### [TASK STATEMENT]
Beneath this instruction is a block of data; output from it exactly the lines that run from the one containing "which cannot be" through the one containing "For every formal", inclusive.

(Data excerpts)
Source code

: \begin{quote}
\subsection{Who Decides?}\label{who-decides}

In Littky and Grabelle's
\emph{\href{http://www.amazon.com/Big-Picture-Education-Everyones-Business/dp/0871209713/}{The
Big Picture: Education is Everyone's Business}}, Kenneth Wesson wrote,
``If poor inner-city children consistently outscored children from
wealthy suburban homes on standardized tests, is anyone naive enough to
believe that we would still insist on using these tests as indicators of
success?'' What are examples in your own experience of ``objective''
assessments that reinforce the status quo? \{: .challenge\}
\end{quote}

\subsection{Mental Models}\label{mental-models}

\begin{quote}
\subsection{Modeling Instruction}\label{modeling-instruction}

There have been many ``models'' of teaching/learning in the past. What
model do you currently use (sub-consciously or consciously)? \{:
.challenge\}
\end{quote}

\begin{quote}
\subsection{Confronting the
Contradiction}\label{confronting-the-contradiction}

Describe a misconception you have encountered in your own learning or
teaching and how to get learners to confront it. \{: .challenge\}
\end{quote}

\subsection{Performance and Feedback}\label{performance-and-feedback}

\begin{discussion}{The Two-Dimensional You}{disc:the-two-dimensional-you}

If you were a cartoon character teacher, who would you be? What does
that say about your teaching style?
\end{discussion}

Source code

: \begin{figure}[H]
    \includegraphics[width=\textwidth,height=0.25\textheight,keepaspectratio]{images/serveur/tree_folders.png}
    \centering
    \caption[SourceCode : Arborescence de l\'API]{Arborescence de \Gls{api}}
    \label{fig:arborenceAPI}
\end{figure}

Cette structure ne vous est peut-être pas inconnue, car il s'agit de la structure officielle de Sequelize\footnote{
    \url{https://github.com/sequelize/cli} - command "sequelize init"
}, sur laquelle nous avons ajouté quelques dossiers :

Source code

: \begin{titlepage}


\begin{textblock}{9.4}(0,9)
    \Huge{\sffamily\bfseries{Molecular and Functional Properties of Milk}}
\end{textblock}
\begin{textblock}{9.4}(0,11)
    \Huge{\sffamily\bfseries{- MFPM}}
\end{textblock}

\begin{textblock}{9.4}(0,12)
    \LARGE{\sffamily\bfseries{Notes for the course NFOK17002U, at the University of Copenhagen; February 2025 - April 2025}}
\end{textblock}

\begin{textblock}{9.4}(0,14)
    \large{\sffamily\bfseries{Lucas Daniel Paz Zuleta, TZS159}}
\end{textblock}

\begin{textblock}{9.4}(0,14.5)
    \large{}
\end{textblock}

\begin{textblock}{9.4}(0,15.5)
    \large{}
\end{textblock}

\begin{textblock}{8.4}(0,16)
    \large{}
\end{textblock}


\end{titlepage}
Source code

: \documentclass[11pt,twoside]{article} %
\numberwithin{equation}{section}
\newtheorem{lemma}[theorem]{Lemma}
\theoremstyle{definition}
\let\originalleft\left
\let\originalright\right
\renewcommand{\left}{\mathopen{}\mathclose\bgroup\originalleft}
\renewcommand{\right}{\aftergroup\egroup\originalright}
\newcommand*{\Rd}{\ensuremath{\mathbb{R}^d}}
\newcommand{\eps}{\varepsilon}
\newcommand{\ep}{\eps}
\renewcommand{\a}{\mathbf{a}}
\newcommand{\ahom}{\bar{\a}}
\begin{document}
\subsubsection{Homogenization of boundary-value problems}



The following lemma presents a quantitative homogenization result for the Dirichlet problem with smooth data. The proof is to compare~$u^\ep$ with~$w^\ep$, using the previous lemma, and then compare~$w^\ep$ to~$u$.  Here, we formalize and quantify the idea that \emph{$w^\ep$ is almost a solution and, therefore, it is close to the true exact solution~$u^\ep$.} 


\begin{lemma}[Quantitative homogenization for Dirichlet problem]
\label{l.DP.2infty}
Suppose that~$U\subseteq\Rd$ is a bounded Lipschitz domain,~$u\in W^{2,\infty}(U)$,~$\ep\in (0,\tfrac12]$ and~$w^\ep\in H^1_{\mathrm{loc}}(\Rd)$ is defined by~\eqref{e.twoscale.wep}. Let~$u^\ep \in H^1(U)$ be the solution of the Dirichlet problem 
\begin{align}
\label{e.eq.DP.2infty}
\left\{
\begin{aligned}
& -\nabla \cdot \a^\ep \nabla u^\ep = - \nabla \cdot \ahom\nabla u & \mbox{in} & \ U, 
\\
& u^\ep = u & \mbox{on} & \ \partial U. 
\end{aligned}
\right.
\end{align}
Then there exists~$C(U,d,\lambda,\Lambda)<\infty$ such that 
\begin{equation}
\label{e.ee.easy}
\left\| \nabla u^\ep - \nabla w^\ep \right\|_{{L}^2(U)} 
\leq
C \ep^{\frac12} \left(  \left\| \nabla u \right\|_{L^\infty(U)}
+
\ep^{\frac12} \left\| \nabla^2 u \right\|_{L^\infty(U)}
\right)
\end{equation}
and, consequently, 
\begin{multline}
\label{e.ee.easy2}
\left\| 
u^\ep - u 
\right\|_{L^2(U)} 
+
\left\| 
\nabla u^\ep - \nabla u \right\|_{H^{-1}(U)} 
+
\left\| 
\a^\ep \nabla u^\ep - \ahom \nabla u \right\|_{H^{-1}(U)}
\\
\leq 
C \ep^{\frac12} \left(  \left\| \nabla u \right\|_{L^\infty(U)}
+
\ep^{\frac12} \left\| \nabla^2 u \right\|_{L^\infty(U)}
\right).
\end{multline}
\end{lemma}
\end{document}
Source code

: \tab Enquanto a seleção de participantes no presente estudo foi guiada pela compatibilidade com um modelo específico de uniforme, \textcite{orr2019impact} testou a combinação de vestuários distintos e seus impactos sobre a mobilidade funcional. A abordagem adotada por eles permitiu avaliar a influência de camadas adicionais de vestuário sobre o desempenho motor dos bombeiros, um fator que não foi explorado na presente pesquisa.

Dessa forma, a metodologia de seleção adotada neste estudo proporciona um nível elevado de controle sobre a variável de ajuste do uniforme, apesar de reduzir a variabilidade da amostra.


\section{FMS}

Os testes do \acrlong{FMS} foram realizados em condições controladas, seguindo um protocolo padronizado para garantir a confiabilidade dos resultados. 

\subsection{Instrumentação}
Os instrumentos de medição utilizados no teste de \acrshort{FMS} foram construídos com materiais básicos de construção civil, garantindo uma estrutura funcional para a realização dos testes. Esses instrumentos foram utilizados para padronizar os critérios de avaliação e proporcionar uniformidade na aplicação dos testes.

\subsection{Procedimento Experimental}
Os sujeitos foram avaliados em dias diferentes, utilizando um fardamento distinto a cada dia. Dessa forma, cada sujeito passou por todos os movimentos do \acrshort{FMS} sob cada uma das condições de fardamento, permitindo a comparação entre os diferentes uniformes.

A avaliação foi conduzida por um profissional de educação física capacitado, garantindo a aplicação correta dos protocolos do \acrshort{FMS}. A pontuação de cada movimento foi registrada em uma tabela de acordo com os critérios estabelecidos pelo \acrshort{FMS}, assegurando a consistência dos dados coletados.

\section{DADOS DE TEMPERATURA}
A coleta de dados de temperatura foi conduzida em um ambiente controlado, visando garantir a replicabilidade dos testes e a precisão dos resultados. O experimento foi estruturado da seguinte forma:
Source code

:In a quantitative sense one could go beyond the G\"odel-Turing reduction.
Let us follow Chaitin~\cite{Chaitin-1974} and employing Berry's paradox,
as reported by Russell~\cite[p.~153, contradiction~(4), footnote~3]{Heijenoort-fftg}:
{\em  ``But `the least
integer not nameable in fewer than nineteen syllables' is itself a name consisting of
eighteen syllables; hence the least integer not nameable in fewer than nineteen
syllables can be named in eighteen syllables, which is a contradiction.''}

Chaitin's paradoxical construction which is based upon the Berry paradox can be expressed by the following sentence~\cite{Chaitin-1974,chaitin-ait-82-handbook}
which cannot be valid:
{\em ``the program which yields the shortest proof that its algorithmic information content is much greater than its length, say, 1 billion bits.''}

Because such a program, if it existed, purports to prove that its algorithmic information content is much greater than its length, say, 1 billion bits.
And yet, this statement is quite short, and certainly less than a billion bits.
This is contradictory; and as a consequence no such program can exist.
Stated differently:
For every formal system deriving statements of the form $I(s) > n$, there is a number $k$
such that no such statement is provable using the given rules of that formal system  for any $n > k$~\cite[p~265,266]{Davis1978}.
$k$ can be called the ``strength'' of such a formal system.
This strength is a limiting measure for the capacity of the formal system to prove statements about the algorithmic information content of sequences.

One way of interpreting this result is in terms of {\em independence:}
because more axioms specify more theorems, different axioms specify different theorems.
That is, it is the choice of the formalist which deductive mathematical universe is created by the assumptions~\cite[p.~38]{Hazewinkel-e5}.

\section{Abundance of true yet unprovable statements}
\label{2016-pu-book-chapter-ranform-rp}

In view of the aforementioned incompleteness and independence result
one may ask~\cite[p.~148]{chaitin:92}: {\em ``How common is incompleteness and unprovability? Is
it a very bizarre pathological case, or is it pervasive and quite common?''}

### [ANSWER SECTION]
which cannot be valid:
{\em ``the program which yields the shortest proof that its algorithmic information content is much greater than its length, say, 1 billion bits.''}

Because such a program, if it existed, purports to prove that its algorithmic information content is much greater than its length, say, 1 billion bits.
And yet, this statement is quite short, and certainly less than a billion bits.
This is contradictory; and as a consequence no such program can exist.
Stated differently:
For every formal system deriving statements of the form $I(s) > n$, there is a number $k$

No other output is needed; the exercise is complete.